E ora vediamo perché un "accordo di libero scambio" non è un indice che dichiara: "I dazi sul Paese X sono pari allo 0%, tre urrà per Bastiat!" Questi sono accordi commerciali pianificati centralmente, con centinaia di pagine dedicate a dettagli e regolamenti.



Conclusione

Come Mises ha sottolineato più volte, le persone devono decidere se abbracciare il capitalismo o il socialismo. Non esiste una terza via in cui possiamo godere del dinamismo dei mercati evitando i loro "eccessi" attraverso interventi strategici. Nel caso dei dazi, in particolare quando l'obiettivo non è una fonte di entrate ma piuttosto il raggiungimento di una posizione di contrattazione con un determinato Paese, una politica che si indirizza ad esso si guasterà presto, perché il Paese di destinazione può semplicemente spedire le sue esportazioni tramite altri canali. (Questo stesso problema si verifica nel caso della "carbon tax" su quei Paesi che non puniscono gli emettitori di gas serra nella stessa misura del Paese originale.)

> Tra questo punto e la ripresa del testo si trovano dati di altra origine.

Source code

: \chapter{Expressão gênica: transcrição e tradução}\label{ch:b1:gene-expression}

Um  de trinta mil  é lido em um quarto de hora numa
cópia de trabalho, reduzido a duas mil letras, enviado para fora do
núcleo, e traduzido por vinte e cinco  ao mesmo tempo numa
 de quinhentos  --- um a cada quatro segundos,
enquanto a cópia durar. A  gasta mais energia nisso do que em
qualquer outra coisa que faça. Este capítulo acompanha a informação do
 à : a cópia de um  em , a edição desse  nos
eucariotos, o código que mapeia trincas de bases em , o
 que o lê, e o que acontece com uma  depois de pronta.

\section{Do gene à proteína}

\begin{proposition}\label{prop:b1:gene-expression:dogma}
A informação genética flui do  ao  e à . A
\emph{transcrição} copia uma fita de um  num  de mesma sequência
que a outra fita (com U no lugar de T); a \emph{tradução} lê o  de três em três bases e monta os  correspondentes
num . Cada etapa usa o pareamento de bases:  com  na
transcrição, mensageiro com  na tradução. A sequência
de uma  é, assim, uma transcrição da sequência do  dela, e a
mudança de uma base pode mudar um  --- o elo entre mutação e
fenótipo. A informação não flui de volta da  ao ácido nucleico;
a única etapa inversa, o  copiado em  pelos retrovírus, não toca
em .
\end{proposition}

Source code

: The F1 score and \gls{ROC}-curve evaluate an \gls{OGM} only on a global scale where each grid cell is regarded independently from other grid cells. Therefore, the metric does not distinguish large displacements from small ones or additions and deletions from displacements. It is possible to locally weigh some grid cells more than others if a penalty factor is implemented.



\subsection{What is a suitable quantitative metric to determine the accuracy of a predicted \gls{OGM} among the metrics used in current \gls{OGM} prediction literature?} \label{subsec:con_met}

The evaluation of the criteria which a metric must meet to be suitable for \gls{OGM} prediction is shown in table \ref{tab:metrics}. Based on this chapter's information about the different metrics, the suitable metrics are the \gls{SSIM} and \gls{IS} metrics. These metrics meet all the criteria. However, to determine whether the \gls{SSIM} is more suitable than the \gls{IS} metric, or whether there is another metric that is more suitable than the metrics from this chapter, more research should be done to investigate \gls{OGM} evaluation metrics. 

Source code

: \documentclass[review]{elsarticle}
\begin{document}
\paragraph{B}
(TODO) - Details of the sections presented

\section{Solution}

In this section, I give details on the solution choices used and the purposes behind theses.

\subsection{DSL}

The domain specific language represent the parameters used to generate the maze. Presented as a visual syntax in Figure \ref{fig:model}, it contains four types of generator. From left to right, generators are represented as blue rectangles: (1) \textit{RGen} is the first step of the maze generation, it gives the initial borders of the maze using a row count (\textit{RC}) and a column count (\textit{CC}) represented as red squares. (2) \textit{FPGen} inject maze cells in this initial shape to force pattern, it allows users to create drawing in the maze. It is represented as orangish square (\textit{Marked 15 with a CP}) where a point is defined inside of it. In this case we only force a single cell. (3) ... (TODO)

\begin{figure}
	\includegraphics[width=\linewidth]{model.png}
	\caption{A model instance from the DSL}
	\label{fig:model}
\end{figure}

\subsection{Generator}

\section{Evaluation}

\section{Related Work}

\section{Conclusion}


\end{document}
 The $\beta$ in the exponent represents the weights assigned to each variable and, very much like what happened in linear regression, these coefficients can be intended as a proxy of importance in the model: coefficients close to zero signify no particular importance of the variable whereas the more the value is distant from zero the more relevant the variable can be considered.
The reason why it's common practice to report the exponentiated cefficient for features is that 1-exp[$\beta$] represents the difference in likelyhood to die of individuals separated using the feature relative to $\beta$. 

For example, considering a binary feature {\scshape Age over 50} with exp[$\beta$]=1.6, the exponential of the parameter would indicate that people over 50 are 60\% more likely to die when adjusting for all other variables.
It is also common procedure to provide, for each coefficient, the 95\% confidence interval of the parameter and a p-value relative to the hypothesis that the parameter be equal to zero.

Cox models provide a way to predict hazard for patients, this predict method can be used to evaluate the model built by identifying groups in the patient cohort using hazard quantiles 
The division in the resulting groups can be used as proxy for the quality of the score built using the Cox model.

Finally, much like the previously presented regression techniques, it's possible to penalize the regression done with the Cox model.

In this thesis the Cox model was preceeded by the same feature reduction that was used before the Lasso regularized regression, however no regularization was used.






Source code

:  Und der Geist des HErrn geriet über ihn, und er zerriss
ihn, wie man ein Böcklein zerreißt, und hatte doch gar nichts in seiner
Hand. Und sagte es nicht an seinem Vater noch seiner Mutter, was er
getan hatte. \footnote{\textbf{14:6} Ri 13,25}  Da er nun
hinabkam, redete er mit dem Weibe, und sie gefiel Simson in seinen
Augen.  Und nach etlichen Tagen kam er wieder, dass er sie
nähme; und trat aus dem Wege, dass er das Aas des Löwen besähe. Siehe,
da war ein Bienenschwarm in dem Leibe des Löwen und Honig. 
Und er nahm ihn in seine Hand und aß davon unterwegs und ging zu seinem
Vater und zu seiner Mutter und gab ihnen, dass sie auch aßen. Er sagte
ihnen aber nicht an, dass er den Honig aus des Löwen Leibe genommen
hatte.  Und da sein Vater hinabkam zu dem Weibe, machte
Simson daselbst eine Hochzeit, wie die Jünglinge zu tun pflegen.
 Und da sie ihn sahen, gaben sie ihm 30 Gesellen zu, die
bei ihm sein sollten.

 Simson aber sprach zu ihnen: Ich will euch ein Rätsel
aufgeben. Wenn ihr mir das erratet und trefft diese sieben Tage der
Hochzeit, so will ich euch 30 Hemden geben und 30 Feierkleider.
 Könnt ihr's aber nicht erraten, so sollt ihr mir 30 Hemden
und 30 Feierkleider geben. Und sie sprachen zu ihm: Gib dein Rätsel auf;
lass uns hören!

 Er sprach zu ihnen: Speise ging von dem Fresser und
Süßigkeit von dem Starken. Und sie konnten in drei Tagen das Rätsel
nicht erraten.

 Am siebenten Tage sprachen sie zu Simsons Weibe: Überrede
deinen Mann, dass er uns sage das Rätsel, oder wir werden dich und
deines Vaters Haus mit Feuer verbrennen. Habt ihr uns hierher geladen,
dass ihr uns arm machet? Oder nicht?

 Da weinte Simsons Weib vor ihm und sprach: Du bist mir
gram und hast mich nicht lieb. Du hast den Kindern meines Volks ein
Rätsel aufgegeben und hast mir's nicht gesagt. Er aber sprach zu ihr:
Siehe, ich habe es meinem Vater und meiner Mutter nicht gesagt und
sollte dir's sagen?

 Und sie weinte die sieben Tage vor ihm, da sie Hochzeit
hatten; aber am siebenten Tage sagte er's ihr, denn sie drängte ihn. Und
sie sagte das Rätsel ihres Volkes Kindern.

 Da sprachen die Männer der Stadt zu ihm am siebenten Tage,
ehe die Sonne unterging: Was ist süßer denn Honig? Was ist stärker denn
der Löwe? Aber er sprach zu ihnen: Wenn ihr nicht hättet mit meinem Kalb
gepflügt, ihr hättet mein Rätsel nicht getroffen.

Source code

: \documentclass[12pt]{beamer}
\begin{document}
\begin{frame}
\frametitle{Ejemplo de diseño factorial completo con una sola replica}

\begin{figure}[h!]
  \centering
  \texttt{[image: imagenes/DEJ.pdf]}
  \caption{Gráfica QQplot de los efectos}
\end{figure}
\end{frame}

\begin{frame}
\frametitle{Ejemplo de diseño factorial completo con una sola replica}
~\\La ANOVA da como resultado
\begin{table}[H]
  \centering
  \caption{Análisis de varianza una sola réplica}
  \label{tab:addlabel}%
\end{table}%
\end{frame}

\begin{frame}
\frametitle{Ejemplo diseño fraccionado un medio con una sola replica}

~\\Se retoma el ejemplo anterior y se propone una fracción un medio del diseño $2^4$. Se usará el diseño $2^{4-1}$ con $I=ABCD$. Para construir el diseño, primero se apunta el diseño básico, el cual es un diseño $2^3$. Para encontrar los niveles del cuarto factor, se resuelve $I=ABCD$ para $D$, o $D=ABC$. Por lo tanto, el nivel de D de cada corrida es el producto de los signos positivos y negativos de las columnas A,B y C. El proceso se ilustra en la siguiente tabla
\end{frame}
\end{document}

L'unico punto logico è che un Paese deve tenere traccia dell'intera rete di flussi commerciali e imporre dazi appropriati di conseguenza. Piuttosto che questo incubo bizantino, sarebbe più saggio gettare la spugna e provare un'altra strategia per raggiungere i loro obiettivi. Il libero commercio unilaterale renderebbe gli americani più ricchi e il nostro esempio potrebbe eventualmente ispirare altri stati a garantire ai loro cittadini una maggiore libertà economica.